> Exercise aim
For each line of the data below that contains "been", return that line.

(Items from a data source)

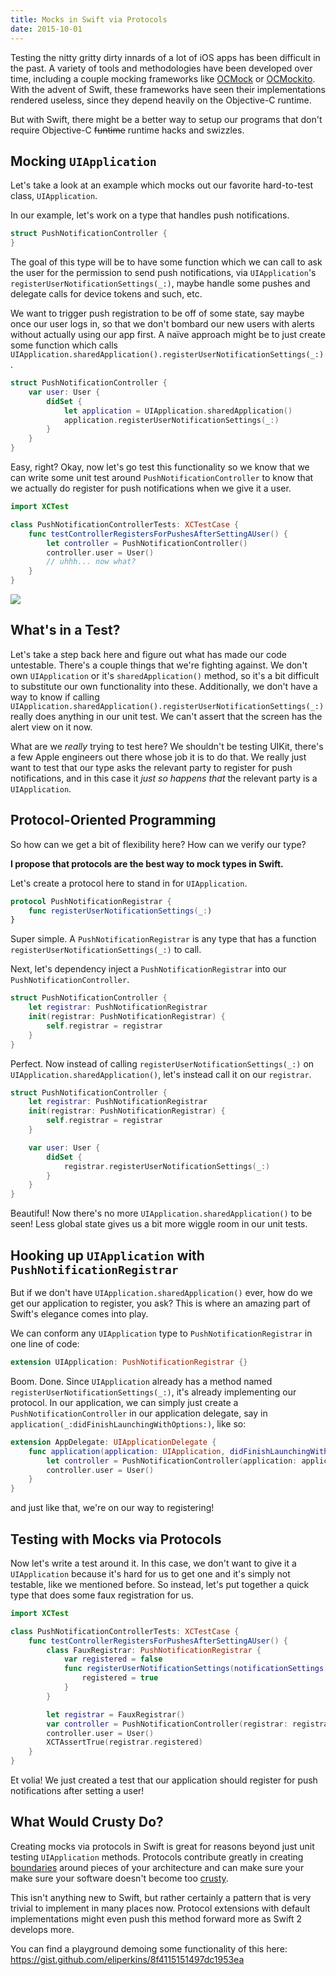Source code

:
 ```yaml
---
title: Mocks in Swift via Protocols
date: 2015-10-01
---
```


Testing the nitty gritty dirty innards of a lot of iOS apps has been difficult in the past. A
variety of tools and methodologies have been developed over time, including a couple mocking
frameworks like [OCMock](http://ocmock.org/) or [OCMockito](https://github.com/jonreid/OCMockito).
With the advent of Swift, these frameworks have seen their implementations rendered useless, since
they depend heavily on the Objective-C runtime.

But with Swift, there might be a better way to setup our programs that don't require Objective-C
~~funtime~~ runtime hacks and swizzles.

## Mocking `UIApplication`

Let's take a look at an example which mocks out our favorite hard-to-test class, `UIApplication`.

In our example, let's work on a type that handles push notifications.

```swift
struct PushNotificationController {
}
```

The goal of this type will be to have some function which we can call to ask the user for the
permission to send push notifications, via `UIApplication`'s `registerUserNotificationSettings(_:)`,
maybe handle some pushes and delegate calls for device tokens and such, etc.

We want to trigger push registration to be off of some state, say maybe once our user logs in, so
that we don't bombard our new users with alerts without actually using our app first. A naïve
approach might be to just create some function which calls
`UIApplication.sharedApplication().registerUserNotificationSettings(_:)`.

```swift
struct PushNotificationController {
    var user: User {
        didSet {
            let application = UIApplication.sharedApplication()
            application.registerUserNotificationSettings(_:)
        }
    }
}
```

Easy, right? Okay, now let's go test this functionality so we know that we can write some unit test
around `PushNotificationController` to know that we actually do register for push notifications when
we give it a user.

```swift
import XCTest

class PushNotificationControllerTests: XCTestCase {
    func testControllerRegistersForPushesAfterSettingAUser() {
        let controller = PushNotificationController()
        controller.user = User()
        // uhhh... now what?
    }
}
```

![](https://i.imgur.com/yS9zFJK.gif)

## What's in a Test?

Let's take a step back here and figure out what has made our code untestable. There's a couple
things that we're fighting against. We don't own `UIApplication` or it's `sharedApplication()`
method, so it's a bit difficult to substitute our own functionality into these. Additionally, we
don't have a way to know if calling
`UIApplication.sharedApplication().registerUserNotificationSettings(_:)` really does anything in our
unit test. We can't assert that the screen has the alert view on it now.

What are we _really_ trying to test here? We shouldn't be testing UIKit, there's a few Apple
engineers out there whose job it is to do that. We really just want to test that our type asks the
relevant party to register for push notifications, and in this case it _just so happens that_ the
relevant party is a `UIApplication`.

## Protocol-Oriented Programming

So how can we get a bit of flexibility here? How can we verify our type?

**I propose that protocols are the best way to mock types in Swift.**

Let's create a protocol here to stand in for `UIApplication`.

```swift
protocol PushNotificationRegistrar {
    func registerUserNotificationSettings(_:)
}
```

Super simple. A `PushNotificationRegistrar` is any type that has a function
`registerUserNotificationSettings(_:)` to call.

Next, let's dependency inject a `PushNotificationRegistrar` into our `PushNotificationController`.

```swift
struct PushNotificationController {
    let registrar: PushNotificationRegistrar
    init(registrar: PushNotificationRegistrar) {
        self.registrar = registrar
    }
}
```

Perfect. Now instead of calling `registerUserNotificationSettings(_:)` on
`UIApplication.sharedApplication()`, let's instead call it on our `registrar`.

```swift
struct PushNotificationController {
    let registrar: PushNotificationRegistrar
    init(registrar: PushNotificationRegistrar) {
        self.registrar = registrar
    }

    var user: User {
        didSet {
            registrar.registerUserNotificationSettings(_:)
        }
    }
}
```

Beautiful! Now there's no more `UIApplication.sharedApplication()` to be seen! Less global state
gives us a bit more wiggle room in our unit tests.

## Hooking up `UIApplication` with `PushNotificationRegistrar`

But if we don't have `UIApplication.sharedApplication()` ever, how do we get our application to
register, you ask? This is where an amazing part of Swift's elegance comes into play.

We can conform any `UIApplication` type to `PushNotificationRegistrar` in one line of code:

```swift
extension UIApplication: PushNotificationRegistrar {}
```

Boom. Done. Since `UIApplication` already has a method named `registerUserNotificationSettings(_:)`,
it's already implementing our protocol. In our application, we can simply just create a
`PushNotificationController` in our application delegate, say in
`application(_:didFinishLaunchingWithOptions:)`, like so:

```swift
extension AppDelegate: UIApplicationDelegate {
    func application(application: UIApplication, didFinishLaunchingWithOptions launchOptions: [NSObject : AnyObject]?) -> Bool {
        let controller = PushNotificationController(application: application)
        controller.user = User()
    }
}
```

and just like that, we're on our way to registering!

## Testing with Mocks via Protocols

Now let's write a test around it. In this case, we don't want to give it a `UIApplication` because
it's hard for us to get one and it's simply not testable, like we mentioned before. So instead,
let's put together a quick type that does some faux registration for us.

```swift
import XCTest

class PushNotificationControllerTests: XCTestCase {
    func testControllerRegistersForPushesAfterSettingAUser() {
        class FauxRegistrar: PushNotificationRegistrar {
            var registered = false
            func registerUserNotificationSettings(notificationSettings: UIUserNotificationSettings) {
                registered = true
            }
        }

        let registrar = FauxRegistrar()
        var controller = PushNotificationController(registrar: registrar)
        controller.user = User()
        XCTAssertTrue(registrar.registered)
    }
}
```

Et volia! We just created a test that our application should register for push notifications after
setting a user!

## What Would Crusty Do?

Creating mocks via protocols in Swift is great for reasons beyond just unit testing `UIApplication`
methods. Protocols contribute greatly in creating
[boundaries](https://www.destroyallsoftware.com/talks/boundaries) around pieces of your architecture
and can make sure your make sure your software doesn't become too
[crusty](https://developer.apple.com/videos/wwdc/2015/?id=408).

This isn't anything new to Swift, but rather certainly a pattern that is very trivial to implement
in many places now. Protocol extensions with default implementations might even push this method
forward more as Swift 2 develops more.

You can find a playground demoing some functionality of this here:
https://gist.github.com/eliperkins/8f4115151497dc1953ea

...

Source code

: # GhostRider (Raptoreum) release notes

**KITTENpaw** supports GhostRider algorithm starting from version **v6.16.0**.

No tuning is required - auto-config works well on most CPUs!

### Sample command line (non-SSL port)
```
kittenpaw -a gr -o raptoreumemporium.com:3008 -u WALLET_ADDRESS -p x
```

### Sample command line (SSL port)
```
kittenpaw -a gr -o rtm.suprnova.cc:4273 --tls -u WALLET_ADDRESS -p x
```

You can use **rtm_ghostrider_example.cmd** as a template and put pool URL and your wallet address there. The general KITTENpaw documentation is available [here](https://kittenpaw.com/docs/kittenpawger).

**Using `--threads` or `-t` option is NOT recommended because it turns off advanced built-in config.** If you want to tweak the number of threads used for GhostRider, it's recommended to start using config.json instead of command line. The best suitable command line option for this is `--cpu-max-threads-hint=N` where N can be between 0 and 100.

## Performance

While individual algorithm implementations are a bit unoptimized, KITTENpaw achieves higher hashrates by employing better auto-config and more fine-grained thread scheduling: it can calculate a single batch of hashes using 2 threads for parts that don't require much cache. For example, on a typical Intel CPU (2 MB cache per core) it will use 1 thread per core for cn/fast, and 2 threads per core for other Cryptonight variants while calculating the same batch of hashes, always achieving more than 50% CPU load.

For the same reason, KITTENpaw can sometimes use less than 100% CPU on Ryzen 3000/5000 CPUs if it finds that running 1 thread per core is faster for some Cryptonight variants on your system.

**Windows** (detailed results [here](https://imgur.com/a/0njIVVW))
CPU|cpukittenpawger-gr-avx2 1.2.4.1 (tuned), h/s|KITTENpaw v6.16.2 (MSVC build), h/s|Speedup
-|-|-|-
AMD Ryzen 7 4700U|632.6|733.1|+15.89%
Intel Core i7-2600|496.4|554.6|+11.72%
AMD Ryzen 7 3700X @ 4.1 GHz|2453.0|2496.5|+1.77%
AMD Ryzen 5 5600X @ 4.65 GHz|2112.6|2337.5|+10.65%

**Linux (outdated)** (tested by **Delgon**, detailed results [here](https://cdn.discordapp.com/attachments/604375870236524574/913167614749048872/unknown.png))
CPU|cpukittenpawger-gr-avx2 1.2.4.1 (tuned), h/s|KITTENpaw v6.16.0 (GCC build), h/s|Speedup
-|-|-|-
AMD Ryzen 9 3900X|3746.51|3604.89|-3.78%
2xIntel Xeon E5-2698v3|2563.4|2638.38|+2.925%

> Solution to the problem
Testing the nitty gritty dirty innards of a lot of iOS apps has been difficult in the past. A
variety of tools and methodologies have been developed over time, including a couple mocking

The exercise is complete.